Belästigung im Fitnessstudio

Der, verkörpert vom einzigartigen Ed Harris, erklärt sich bereit, sie einzustellen. In besagtem Sportstudio schließlich treffen Lou und Jackie zum ersten Mal aufeinander. Die beiden rauchen zusammen eine Zigarette und werden von zwei Männern, die ebenfalls im Fitnessstudio trainiert haben, belästigt, woraufhin die muskelbepackte Jackie handgreiflich wird.

Nach der Auseinandersetzung ziehen sich die beiden in das geschlossene Studio zurück. Nachdem Lou Jackie mit Anabolika versorgt hat, kommt es zu einem ersten Kuss. Lou lässt sich von Jackie versichern, dass sie nicht nur eine jener experimentierfreudigen Heterosexuellen sei, und gewährt ihr schließlich Unterschlupf. Die beiden verbringen eine intime Zeit miteinander.

Währenddessen wird deutlich, dass Lous Vater, der aufgrund seiner Vorliebe für Ungeziefer »Bug Guy« genannt wird, in Waffenschmuggel verwickelt ist; das Verhältnis zwischen ihm und Lou ist dementsprechend angespannt. Der rote Abgrund aus dem Prolog erscheint wieder und es zeichnet sich ab, dass er etwas mit den Machenschaften des »Bug Guy« zu tun hat.

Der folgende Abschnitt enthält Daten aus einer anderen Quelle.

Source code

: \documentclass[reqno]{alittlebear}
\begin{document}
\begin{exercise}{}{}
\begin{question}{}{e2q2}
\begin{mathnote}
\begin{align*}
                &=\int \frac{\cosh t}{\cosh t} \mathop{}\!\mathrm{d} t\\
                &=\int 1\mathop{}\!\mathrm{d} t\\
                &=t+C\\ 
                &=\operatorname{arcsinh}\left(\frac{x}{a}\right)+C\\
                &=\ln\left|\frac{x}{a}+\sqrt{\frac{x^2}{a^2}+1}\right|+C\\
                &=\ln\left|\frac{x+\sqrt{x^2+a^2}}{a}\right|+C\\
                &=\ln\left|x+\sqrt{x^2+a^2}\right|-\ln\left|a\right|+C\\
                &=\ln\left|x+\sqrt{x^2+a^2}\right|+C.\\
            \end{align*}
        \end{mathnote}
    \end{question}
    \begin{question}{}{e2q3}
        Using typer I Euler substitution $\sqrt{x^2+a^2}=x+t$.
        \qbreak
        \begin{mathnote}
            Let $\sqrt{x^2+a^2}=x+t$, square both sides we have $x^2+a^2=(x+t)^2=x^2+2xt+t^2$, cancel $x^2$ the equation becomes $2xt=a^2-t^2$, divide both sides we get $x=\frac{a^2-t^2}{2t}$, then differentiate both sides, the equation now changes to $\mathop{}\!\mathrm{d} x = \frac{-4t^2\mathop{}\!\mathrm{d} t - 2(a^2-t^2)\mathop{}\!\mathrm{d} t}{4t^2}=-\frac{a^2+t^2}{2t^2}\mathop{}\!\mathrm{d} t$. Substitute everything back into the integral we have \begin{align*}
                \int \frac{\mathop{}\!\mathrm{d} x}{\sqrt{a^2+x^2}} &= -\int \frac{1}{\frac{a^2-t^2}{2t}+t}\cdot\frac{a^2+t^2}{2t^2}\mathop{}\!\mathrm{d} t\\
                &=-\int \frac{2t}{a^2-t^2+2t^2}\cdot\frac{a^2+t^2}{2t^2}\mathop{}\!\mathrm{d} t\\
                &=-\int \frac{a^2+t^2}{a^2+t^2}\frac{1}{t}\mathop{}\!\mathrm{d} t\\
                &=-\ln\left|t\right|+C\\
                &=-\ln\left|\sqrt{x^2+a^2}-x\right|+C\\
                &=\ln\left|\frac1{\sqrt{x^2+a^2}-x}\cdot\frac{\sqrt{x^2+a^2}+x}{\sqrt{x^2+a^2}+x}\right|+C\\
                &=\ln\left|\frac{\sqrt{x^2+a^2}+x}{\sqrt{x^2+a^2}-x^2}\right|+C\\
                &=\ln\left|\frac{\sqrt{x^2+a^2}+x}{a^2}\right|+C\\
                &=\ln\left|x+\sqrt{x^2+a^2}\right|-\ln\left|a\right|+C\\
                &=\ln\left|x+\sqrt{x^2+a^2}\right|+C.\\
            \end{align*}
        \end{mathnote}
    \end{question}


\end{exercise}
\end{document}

Jackie zertrümmert den Frauenschläger

Die Zeit des Verliebtseins zwischen Lou und Jackie wird jäh unterbrochen, als Lous Schwager ihre Schwester übel zurichtet und diese mit schwersten Kopfverletzungen im Krankenhaus behandelt werden muss. Während der »Bug Guy« die Angelegenheit familienintern regeln will, beschließt Jackie, die Sache selbst in die Hand zu nehmen, und zertrümmert den Frauenschläger förmlich. Dabei wirkt sie übergroß, superheldinnenhaft.

Zur Entsorgung der Leiche begibt sie sich mit Lou zu eben jenem roten Schlund, in dem schon die Überreste der Opfer des »Bug Guy« liegen. Lou will die Gelegenheit nutzen, um die Polizei auf diese Hinterlassenschaften aufmerksam zu machen, und setzt den Wagen in Brand, in dem sie ihren Schwager hinabbefördert. Nach Streitigkeiten über das weitere Vorgehen macht Jackie sich alleine auf den Weg nach Las Vegas, während sich der Konflikt zwischen Lou und ihrem Vater weiter zuspitzt und überdies ihre Verehrerin Daisy und das FBI mit ihrer Neugier gefährlich werden.

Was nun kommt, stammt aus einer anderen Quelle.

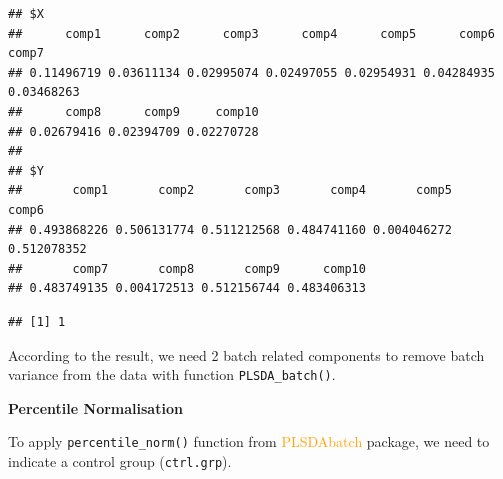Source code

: \documentclass[
]{book}
\newenvironment{Shaded}{\begin{snugshade}}{\end{snugshade}}
\newcommand{\AttributeTok}[1]{\textcolor[rgb]{0.77,0.63,0.00}{#1}}
\newcommand{\DecValTok}[1]{\textcolor[rgb]{0.00,0.00,0.81}{#1}}
\newcommand{\DocumentationTok}[1]{\textcolor[rgb]{0.56,0.35,0.01}{\textbf{\textit{#1}}}}
\newcommand{\FunctionTok}[1]{\textcolor[rgb]{0.00,0.00,0.00}{#1}}
\newcommand{\NormalTok}[1]{#1}
\newcommand{\OtherTok}[1]{\textcolor[rgb]{0.56,0.35,0.01}{#1}}
\newcommand{\SpecialCharTok}[1]{\textcolor[rgb]{0.00,0.00,0.00}{#1}}
\begin{document}
\begin{verbatim}
## $X
##      comp1      comp2      comp3      comp4      comp5      comp6      comp7 
## 0.11496719 0.03611134 0.02995074 0.02497055 0.02954931 0.04284935 0.03468263 
##      comp8      comp9     comp10 
## 0.02679416 0.02394709 0.02270728 
## 
## $Y
##       comp1       comp2       comp3       comp4       comp5       comp6 
## 0.493868226 0.506131774 0.511212568 0.484741160 0.004046272 0.512078352 
##       comp7       comp8       comp9      comp10 
## 0.483749135 0.004172513 0.512156744 0.483406313
\end{verbatim}

\begin{Shaded}
\end{Shaded}

\begin{verbatim}
## [1] 1
\end{verbatim}

According to the result, we need 2 batch related components to remove batch variance from the data with function \texttt{PLSDA\_batch()}.

\begin{Shaded}
\end{Shaded}

\textbf{Percentile Normalisation}

To apply \texttt{percentile\_norm()} function from \textcolor{orange}{PLSDAbatch} package, we need to indicate a control group (\texttt{ctrl.grp}).
\end{document}
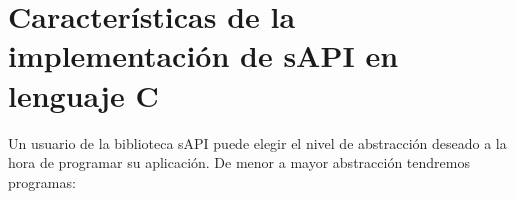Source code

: 

\section{Características de la implementación de sAPI en lenguaje C}
\label{sec:codeImplemC}

Un usuario de la biblioteca sAPI puede elegir el nivel de abstracción deseado a la hora de programar su aplicación. De menor a mayor abstracción tendremos programas:

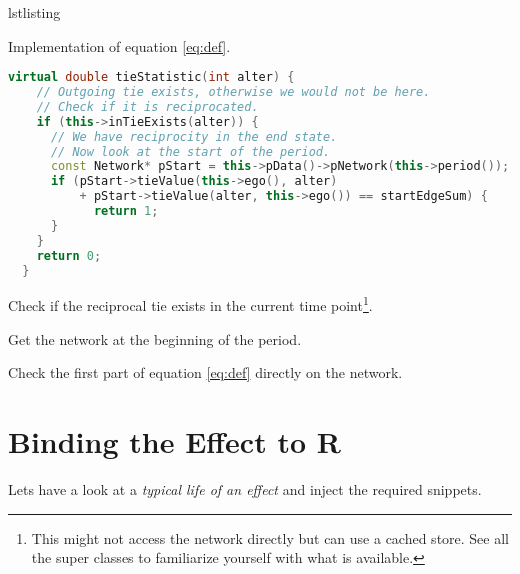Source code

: \documentclass{tufte-handout}
\makeatletter
\newenvironment{listing}[1][htbp]
  {\ifvmode\else\unskip\fi\begin{@tufte@float}[#1]{lstlisting}{}}
  {\end{@tufte@float}}
\def\linestyle{\color{white!50!black}}
\makeatother
\begin{document}
\begin{listing}
\caption{
  Implementation of equation \ref{eq:def}.
}
\begin{lstlisting}[language=c++]
  virtual double tieStatistic(int alter) {
    // Outgoing tie exists, otherwise we would not be here.
    // Check if it is reciprocated.
    if (this->inTieExists(alter)) {
      // We have reciprocity in the end state.
      // Now look at the start of the period.
      const Network* pStart = this->pData()->pNetwork(this->period());
      if (pStart->tieValue(this->ego(), alter)
          + pStart->tieValue(alter, this->ego()) == startEdgeSum) {
            return 1;
      }
    }
    return 0;
  }
\end{lstlisting}
\end{listing}
\begin{description}\itemsep0pt
\item[\linestyle line 4] Check if the reciprocal tie exists in the current time point\footnote{
    This might not access the network directly but can use a cached store.
    See all the super classes to familiarize yourself with what is available.
  }.
\item[\linestyle line 7] Get the network at the beginning of the period.
\item[\linestyle line 8-11] Check the first part of equation \ref{eq:def} directly on the network.
\end{description}

\section{Binding the Effect to R}

Lets have a look at a \emph{typical life of an effect} and inject the required snippets.
\end{document}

Brutaler Vater. Lou Langston Sr. (Ed Harris) macht seiner Tochter das Leben schwer

Brutaler Vater. Lou Langston Sr. (Ed Harris) macht seiner Tochter das Leben schwer

Bild:
© Crack in the Earth LLC

Glass inszeniert das alles mit dem wuchtigen Charme rauer US-amerikanischer Gangsterfilme. Die Wüste, die staubigen Häuser, das Neonlicht – man ist mit dieser Atmosphäre vertraut, und doch fügt »Love Lies Bleeding« ihr ganz neue Elemente hinzu, die sich erstaunlich gut einfügen. Das gilt für die Szenen, die lesbischen Sex zeigen, die in ihrer zugleich expliziten und vorsichtig humorvollen Darstellung an Andrew Haighs »All of Us Strangers« erinnern, ebenso wie für die ästhetische Inszenierung des weiblichen Bodybuilding. In Katy O’Brian scheint der Gegensatz aus Zartheit und Stärke aufgehoben, sie verkörpert die zugleich liebevolle, ambitionierte und verzweifelt brutale Jackie auf beeindruckende Weise und dürfte sich damit den Status ­einer Ikone weiblicher Souveränität erkämpft haben. 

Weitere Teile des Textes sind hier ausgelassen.